**Records for the exercise:**
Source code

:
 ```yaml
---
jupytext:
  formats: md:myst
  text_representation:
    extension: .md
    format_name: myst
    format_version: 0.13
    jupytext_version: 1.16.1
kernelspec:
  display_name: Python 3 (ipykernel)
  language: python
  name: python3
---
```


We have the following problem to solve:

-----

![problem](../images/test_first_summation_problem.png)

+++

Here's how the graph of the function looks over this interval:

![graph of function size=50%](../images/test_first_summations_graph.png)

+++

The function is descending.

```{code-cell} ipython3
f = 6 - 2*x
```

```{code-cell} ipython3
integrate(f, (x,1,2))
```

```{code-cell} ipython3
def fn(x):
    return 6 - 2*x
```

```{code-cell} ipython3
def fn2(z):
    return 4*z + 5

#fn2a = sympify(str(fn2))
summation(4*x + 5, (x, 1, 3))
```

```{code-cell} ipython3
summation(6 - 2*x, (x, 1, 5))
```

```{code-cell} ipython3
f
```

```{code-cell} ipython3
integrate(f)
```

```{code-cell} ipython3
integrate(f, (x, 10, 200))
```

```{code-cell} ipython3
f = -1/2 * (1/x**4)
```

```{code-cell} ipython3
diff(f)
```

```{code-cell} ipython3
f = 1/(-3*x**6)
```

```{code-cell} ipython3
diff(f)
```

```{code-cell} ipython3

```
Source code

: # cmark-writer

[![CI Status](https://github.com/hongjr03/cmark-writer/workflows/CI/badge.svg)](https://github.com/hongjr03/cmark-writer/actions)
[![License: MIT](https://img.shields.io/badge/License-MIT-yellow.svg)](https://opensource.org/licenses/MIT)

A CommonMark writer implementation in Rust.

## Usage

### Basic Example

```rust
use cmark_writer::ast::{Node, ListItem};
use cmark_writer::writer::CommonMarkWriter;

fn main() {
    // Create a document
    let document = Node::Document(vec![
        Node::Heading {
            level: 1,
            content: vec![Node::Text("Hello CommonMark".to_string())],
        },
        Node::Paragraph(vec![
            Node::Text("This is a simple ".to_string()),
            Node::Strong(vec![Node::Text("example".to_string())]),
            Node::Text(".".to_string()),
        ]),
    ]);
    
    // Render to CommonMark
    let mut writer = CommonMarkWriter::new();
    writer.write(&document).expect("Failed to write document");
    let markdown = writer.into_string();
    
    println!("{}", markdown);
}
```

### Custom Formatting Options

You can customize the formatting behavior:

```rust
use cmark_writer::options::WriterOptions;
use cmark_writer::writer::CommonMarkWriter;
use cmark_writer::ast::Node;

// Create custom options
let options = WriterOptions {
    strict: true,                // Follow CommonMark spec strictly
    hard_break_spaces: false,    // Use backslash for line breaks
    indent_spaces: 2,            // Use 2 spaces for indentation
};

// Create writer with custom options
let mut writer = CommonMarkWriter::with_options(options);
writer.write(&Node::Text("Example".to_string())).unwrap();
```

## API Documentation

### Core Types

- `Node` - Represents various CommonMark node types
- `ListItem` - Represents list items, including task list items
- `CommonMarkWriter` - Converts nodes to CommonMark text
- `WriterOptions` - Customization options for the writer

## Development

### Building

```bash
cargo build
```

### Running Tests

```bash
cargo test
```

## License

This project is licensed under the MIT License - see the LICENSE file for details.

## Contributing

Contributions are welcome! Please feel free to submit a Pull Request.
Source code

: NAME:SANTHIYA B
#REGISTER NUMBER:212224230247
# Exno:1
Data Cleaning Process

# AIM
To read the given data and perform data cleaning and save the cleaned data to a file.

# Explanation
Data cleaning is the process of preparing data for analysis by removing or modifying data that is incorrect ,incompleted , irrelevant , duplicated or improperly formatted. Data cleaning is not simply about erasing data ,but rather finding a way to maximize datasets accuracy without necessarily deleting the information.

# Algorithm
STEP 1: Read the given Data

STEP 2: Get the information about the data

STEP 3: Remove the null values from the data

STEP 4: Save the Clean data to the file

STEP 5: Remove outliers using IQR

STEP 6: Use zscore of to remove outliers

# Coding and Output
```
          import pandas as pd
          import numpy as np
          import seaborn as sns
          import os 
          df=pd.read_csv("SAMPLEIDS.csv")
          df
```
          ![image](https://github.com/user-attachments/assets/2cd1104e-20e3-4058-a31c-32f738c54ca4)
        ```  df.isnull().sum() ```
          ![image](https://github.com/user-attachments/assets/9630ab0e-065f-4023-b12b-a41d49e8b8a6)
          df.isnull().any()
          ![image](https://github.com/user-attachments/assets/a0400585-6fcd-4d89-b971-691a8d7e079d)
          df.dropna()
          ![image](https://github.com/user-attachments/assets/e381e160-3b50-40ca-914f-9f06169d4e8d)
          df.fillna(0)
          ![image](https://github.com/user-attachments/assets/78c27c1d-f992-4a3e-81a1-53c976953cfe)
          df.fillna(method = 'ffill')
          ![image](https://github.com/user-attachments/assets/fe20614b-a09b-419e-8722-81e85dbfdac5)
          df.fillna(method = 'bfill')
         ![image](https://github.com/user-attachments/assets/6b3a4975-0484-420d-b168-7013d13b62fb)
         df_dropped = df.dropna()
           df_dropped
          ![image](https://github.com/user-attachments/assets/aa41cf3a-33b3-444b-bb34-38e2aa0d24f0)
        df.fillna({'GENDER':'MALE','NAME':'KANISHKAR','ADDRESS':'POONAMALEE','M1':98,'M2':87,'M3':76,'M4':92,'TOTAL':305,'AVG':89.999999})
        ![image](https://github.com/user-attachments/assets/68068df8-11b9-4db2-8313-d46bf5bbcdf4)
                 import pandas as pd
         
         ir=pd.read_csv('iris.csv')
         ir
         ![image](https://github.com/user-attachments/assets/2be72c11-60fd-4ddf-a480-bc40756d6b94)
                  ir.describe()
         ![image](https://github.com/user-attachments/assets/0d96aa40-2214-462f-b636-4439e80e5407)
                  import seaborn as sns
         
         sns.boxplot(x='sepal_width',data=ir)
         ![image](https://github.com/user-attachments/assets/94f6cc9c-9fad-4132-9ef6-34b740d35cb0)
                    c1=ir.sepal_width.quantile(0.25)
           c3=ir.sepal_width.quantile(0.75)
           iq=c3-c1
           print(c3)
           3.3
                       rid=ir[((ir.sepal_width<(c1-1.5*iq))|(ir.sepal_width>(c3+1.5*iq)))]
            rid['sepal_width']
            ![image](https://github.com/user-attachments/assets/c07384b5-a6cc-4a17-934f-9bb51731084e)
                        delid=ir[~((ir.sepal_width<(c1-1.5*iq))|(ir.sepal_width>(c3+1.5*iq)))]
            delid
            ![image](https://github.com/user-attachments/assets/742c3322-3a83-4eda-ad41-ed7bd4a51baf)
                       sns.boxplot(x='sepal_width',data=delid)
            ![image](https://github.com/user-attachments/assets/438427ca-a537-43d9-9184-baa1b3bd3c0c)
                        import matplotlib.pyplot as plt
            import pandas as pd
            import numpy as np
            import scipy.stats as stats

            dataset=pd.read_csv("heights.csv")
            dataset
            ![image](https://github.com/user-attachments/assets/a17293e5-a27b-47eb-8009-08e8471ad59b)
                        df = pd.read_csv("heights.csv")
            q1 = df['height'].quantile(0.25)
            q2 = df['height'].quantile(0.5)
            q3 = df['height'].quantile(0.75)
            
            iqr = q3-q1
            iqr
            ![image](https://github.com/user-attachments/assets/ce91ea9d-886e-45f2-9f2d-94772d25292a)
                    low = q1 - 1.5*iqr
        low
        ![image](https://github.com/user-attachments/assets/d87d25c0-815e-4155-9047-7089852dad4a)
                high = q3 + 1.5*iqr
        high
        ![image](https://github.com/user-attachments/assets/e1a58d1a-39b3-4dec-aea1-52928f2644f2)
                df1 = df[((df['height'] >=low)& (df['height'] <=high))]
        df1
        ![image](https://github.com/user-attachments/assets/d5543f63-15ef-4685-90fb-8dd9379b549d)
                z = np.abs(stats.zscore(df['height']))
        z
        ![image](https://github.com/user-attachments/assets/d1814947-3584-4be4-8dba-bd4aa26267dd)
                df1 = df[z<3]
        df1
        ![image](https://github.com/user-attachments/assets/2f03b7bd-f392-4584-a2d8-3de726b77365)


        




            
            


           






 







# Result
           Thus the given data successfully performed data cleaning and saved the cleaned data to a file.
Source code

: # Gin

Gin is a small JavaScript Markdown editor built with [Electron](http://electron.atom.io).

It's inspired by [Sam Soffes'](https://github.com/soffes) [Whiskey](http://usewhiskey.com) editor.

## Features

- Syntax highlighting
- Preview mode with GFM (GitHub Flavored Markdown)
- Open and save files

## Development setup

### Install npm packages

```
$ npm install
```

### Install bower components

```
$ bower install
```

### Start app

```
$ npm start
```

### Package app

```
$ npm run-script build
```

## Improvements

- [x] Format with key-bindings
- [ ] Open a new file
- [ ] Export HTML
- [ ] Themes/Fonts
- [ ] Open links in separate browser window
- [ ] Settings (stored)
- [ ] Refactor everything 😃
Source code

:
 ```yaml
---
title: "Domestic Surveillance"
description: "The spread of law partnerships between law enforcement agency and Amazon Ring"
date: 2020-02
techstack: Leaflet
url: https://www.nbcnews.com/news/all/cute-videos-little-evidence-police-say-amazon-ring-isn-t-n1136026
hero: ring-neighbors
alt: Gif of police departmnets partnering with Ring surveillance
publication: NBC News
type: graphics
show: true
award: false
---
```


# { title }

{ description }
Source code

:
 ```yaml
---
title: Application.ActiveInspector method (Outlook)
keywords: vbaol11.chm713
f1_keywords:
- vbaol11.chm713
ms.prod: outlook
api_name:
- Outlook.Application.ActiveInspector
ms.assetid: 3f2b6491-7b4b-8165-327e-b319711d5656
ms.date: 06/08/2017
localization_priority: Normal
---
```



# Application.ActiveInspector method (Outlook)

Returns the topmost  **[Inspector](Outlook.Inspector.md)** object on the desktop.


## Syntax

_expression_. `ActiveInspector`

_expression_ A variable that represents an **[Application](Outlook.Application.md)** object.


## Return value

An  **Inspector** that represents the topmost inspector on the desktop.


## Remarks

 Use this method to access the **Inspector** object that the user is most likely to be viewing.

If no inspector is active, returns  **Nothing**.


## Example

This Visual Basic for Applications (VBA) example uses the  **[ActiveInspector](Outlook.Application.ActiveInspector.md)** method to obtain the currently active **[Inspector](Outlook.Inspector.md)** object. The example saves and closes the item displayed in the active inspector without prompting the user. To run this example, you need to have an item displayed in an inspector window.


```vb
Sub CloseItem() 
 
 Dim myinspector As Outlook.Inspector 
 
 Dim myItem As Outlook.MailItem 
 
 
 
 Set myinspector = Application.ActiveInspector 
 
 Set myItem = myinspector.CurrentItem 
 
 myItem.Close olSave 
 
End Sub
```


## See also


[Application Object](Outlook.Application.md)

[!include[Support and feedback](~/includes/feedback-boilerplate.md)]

**Problem statement:** Whenever a line in the records above contains the string "zscore", copy that line.

**Solution to the problem:**
STEP 6: Use zscore of to remove outliers
                z = np.abs(stats.zscore(df['height']))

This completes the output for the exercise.